Reproduce the entries exactly, beginning with the line containing "Protocol. Port 3389." and ending with their last line, both included.
BEGIN Input data
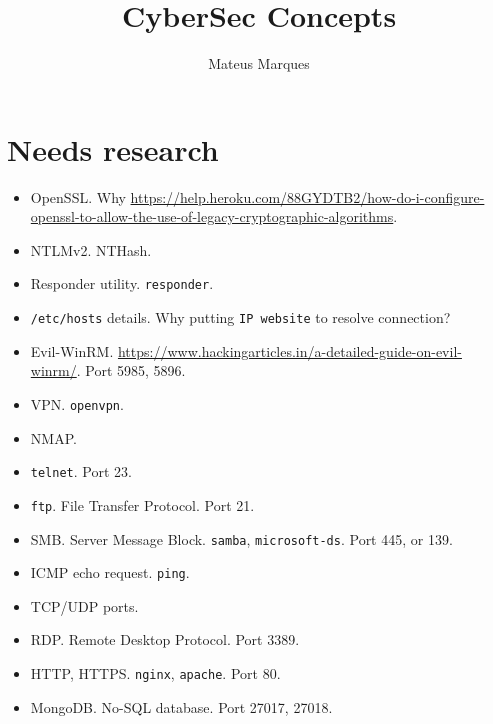 \documentclass[a4paper,10pt]{article}
\title{\Huge{\textbf{CyberSec Concepts}}}
\author{Mateus Marques}
\begin{document}
\maketitle

\section{Needs research}

\begin{itemize}
\item OpenSSL. Why \url{https://help.heroku.com/88GYDTB2/how-do-i-configure-openssl-to-allow-the-use-of-legacy-cryptographic-algorithms}.

\item NTLMv2. NTHash.

\item Responder utility. \texttt{responder}.

\item \texttt{/etc/hosts} details. Why putting \texttt{IP   website} to resolve connection?

\item Evil-WinRM. \url{https://www.hackingarticles.in/a-detailed-guide-on-evil-winrm/}. Port 5985, 5896.

\item VPN. \texttt{openvpn}.

\item NMAP.

\item \texttt{telnet}. Port 23.

\item \texttt{ftp}. File Transfer Protocol. Port 21.

\item SMB. Server Message Block. \texttt{samba}, \texttt{microsoft-ds}. Port 445, or 139.

\item ICMP echo request. \texttt{ping}.

\item TCP/UDP ports.

\item RDP. Remote Desktop Protocol. Port 3389.

\item HTTP, HTTPS. \texttt{nginx}, \texttt{apache}. Port 80.

\item MongoDB. No-SQL database. Port 27017, 27018.


\end{itemize}
\end{document}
END Input data
→ **Task solution**
\item RDP. Remote Desktop Protocol. Port 3389.

\item HTTP, HTTPS. \texttt{nginx}, \texttt{apache}. Port 80.

\item MongoDB. No-SQL database. Port 27017, 27018.


\end{itemize}
\end{document}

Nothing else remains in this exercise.